Exercise - Find the line containing "Consider this more" in the records below. Copy exactly that line and each one after it, ending at the line containing "This implies that", and nothing more.

Extracted records -
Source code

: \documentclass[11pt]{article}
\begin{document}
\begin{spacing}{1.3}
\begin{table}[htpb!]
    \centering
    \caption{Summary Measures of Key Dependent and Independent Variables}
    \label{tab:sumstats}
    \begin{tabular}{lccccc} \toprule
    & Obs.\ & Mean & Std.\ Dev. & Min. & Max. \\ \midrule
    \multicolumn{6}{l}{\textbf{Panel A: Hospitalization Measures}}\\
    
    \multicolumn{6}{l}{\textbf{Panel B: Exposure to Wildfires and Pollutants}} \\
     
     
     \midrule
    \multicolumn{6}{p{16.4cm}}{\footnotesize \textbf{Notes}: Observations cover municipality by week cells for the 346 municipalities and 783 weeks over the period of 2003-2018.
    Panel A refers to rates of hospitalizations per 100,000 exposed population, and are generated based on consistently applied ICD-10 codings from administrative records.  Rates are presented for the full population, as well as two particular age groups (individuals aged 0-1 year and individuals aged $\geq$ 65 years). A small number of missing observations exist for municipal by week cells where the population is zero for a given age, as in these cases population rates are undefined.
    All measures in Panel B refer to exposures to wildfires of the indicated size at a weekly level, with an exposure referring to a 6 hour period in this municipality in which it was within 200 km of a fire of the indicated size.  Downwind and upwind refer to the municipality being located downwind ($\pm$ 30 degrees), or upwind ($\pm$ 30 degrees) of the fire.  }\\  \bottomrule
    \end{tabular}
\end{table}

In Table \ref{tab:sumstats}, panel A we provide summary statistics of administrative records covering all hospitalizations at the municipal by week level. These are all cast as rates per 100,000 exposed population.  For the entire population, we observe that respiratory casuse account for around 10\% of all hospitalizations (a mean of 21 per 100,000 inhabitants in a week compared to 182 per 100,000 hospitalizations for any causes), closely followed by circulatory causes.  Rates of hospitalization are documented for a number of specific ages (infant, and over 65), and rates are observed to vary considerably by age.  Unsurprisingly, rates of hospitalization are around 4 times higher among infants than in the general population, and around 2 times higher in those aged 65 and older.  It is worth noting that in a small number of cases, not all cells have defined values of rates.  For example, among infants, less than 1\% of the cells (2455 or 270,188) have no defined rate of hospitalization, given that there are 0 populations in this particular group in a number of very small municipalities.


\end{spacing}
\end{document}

==

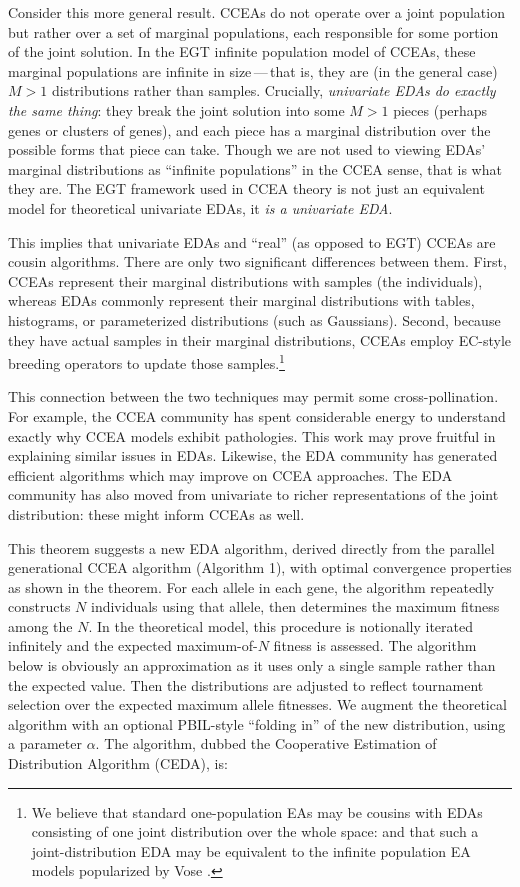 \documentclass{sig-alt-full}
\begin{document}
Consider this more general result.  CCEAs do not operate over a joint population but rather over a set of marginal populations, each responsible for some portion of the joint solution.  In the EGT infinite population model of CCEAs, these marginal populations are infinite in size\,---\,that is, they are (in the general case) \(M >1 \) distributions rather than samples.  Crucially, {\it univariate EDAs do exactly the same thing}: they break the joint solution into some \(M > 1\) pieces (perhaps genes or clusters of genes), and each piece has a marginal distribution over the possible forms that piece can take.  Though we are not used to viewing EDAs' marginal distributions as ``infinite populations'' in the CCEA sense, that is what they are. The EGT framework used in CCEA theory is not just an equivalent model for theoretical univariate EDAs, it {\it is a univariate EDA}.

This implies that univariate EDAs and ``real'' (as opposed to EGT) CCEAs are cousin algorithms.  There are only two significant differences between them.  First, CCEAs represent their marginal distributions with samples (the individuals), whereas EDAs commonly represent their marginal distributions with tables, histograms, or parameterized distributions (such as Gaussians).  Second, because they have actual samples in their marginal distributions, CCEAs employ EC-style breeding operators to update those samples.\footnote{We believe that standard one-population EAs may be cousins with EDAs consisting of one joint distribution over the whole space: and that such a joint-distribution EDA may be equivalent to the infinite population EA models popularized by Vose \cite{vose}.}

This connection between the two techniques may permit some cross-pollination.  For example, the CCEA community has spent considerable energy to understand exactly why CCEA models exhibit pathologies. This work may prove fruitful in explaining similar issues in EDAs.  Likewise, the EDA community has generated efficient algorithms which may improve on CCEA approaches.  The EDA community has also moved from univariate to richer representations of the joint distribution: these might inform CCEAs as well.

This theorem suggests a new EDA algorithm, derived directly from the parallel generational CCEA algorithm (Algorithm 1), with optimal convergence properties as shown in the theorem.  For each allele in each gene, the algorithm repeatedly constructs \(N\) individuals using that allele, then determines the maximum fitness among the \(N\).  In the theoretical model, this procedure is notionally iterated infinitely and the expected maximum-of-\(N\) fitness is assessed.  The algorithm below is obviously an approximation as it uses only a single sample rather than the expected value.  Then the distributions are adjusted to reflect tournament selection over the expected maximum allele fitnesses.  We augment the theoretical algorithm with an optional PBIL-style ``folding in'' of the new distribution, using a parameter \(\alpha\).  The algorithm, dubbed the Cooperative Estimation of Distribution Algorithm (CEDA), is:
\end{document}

Answer to this task -
Consider this more general result.  CCEAs do not operate over a joint population but rather over a set of marginal populations, each responsible for some portion of the joint solution.  In the EGT infinite population model of CCEAs, these marginal populations are infinite in size\,---\,that is, they are (in the general case) \(M >1 \) distributions rather than samples.  Crucially, {\it univariate EDAs do exactly the same thing}: they break the joint solution into some \(M > 1\) pieces (perhaps genes or clusters of genes), and each piece has a marginal distribution over the possible forms that piece can take.  Though we are not used to viewing EDAs' marginal distributions as ``infinite populations'' in the CCEA sense, that is what they are. The EGT framework used in CCEA theory is not just an equivalent model for theoretical univariate EDAs, it {\it is a univariate EDA}.

This implies that univariate EDAs and ``real'' (as opposed to EGT) CCEAs are cousin algorithms.  There are only two significant differences between them.  First, CCEAs represent their marginal distributions with samples (the individuals), whereas EDAs commonly represent their marginal distributions with tables, histograms, or parameterized distributions (such as Gaussians).  Second, because they have actual samples in their marginal distributions, CCEAs employ EC-style breeding operators to update those samples.\footnote{We believe that standard one-population EAs may be cousins with EDAs consisting of one joint distribution over the whole space: and that such a joint-distribution EDA may be equivalent to the infinite population EA models popularized by Vose \cite{vose}.}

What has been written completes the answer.